Typically, PONs are used in the “first mile” of the network, which provides connectivity between the service provider's central offices and the premises of the customers. The “first mile” is generally a logical point-to-multipoint network, where a central office serves a number of customers. For example, a PON can adopt a tree topology, wherein one trunk fiber couples the central office to a passive optical splitter/combiner. Through a number of branch fibers, the passive optical splitter/combiner divides and distributes downstream optical signals to customers and combines upstream optical signals from customers. Note that other topologies, such as ring and mesh topologies, are also possible.
Transmissions within a PON are typically performed between an optical line terminal (OLT) and optical network units (ONUs). The OLT generally resides in the central office and couples the optical access network to a metro backbone, which can be an external network belonging to, for example, an Internet service provider (ISP) or a local exchange carrier. The ONU can reside in the residence of the customer and couples to the customer's own home network through a customer-premises equipment (CPE).
FIG. 1A illustrates a passive optical network including an OLT (located at a central office) and a number of ONUs (located at customers' premises) coupled through optical fibers and a passive optical splitter (prior art). A passive optical splitter 108 and optical fibers couple ONUs 102, 104, and 106 to an OLT 100. Although FIG. 1 illustrates a tree topology, a PON can also be based on other topologies, such as a logical ring or a logical bus. Note that, although in this disclosure many examples are based on EPONs, embodiments of the present invention are not limited to EPONs and can be applied to a variety of PONs, such as ATM PONs (APONs) and wavelength domain multiplexing (WDM) PONs.

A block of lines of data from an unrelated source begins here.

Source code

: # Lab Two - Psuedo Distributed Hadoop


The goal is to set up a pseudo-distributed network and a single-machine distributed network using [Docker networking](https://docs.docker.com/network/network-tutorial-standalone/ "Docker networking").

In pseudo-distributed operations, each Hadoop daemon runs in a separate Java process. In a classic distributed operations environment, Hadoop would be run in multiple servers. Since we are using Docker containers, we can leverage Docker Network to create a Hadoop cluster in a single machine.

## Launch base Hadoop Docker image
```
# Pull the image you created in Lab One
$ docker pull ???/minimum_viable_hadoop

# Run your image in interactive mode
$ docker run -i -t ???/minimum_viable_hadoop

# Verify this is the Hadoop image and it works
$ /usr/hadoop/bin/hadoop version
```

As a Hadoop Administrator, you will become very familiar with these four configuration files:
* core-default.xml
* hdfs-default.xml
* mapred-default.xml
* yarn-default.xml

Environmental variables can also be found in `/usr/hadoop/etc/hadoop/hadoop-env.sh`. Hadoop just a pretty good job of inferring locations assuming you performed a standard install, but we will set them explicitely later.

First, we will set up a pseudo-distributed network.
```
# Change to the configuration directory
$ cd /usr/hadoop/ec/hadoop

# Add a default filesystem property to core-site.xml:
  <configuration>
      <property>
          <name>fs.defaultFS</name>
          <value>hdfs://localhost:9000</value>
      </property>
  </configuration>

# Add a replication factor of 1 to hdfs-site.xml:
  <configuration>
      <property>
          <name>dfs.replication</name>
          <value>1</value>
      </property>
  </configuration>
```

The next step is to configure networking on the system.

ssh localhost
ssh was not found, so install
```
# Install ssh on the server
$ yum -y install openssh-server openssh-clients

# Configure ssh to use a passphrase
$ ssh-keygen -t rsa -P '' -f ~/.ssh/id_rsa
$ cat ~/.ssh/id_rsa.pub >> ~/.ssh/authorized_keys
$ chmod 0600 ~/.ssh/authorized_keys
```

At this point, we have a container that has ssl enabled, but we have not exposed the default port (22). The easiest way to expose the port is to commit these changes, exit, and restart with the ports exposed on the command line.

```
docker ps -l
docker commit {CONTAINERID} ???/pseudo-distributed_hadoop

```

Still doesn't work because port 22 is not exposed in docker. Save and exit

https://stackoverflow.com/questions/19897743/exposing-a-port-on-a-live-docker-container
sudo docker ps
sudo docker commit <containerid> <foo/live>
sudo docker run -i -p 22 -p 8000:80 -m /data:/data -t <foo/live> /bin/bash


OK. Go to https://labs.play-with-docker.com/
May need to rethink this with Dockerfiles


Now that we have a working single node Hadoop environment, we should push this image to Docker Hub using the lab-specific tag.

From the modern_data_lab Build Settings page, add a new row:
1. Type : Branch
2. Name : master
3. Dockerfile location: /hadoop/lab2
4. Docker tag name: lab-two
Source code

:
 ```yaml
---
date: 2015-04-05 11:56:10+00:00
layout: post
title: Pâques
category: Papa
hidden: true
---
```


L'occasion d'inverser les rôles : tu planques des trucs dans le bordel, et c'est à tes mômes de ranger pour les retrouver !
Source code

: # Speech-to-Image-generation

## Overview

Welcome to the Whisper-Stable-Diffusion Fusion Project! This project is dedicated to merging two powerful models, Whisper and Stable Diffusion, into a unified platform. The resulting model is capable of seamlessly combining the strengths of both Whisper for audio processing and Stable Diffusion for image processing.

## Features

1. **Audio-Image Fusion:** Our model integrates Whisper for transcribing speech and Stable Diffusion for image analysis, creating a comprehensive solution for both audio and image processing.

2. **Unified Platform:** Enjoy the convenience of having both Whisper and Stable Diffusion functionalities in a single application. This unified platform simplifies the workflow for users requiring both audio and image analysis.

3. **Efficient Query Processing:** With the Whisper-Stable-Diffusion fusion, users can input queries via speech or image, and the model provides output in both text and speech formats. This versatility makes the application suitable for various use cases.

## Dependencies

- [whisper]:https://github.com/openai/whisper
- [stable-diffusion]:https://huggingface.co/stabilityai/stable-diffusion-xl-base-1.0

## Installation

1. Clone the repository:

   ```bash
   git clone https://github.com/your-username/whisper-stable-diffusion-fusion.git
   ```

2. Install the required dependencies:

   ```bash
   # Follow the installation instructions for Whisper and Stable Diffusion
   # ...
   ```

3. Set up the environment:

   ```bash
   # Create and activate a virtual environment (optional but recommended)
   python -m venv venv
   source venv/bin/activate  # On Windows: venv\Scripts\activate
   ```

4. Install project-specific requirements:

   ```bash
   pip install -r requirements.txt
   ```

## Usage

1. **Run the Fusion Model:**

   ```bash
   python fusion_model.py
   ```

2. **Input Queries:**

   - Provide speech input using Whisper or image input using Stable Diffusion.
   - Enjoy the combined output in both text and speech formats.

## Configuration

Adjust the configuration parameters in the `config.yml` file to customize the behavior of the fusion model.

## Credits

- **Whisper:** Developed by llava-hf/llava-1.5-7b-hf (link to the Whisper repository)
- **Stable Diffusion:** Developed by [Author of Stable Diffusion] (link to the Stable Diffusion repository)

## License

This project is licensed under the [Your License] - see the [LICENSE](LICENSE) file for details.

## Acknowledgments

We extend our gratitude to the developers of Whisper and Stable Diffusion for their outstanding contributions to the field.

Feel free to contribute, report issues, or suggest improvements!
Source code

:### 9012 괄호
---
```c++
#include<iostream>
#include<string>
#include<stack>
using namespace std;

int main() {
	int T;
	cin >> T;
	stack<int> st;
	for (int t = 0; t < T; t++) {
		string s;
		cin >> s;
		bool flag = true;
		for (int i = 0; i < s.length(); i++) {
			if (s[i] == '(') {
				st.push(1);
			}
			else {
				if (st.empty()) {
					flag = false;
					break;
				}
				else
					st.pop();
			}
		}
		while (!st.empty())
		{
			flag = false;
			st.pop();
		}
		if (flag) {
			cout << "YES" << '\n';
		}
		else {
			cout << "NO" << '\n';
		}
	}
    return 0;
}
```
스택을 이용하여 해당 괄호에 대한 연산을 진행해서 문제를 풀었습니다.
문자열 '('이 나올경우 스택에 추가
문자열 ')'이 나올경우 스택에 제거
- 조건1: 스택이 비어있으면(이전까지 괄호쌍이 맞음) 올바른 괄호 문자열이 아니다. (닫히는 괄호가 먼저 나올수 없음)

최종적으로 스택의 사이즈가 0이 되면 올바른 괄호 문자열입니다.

FIG. 1B presents a block diagram illustrating the layered structure of a conventional EPON (prior art). The left half of FIG. 1B illustrates the layer structure of an Open System Interconnection (OSI) model including an application layer 110, a presentation layer 112, a session layer 114, a transport layer 116, a network layer 118, a data link layer 120, and a physical layer 122. The right half of FIG. 1B illustrates EPON elements residing in data link layer 120 and physical layer 122. EPON elements include a media access control (MAC) layer 128, a MAC control, layer 126, a logic link control (LLC) layer 124, a reconciliation sublayer (RS) 130, medium interface 132, and physical layer device (PHY) 134.
In an EPON, communications can include downstream traffic and upstream traffic. In the following description, “downstream” refers to the direction from an OLT to one or more ONUs, and “upstream” refers to the direction from an ONU to the OLT. In the downstream direction, because of the broadcast nature of the 1×N passive optical coupler, data packets are broadcast by the OLT to all ONUs and are selectively extracted by their destination ONUs. Moreover, each ONU is assigned one or more Logical Link Identifiers (LLIDs), and a data packet transmitted by the OLT typically specifies an LLID of the destination ONU. In the upstream direction, the ONUs need to share channel capacity and resources, because there is only one link coupling the passive optical coupler to the OLT.
In order to avoid collision of upstream transmissions from different ONUs, ONU transmissions are arbitrated. This arbitration can be achieved by allocating a transmission window (grant) to each ONU. An ONU defers transmission until its grant arrives. A multipoint control protocol (MPCP) located in the MAC control layer can be used to assign transmission time slots to ONUs, and the MPCP in an OLT is responsible for arbitrating upstream transmissions of all ONUs coupled to the same OLT.
Due to the splitting loss at passive optical splitter 108, the number of ONUs coupled to an OLT is limited, thus limiting the number of subscribers within a PON. In order to increase the number of subscribers, the carrier needs to install more OLTs in the central office. Because OLTs are expensive, it is desirable to find an alternative that can allow more subscribers to couple to one OLT.